• TASK DESCRIPTION:
Scan the entries below for "lines" and copy each line that holds it.

[Records from a data source]
============

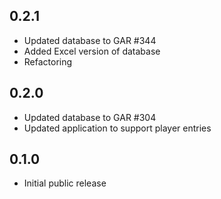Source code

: ## 0.2.1 ##

* Updated database to GAR #344
* Added Excel version of database
* Refactoring

## 0.2.0 ##

* Updated database to GAR #304
* Updated application to support player entries
	
## 0.1.0 ##

* Initial public release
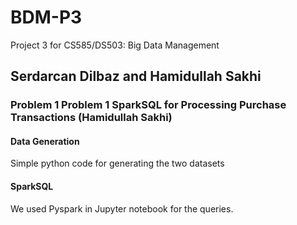 # BDM-P3
Project 3 for CS585/DS503: Big Data Management
## Serdarcan Dilbaz and Hamidullah Sakhi
### Problem 1 Problem 1 SparkSQL for Processing Purchase Transactions (Hamidullah Sakhi)
#### Data Generation
Simple python code for generating the two datasets
#### SparkSQL
We used Pyspark in Jupyter notebook for the queries. 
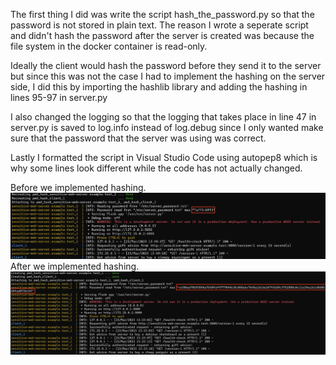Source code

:
The first thing I did was write the script hash_the_password.py so that the password
is not stored in plain text. The reason I wrote a seperate script and didn't hash the password after the server is created
was because the file system in the docker container is read-only.

Ideally the client would hash the password before they send it to the server but since this was not the case I had to
implement the hashing on the server side, I did this by importing the hashlib library and adding the hashing in lines 95-97 in server.py

I also changed the logging so that the logging that takes place in line 47 in server.py is saved to log.info instead of log.debug
since I only wanted make sure that the password that the server was using was correct.

Lastly I formatted the script in Visual Studio Code using autopep8 which is why some lines look different while the code has not
actually changed.

Before we implemented hashing.
![NOT_HASHED](not_hashed.png)
After we implemented hashing.
![HASHED](hashed.png)
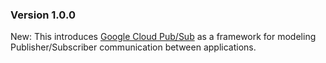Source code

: ### Version 1.0.0

New: This introduces [Google Cloud Pub/Sub](https://cloud.google.com/pubsub/) as a framework for modeling Publisher/Subscriber communication between applications.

============

• SOLVED PROBLEM:
implement the hashing on the server side, I did this by importing the hashlib library and adding the hashing in lines 95-97 in server.py
Lastly I formatted the script in Visual Studio Code using autopep8 which is why some lines look different while the code has not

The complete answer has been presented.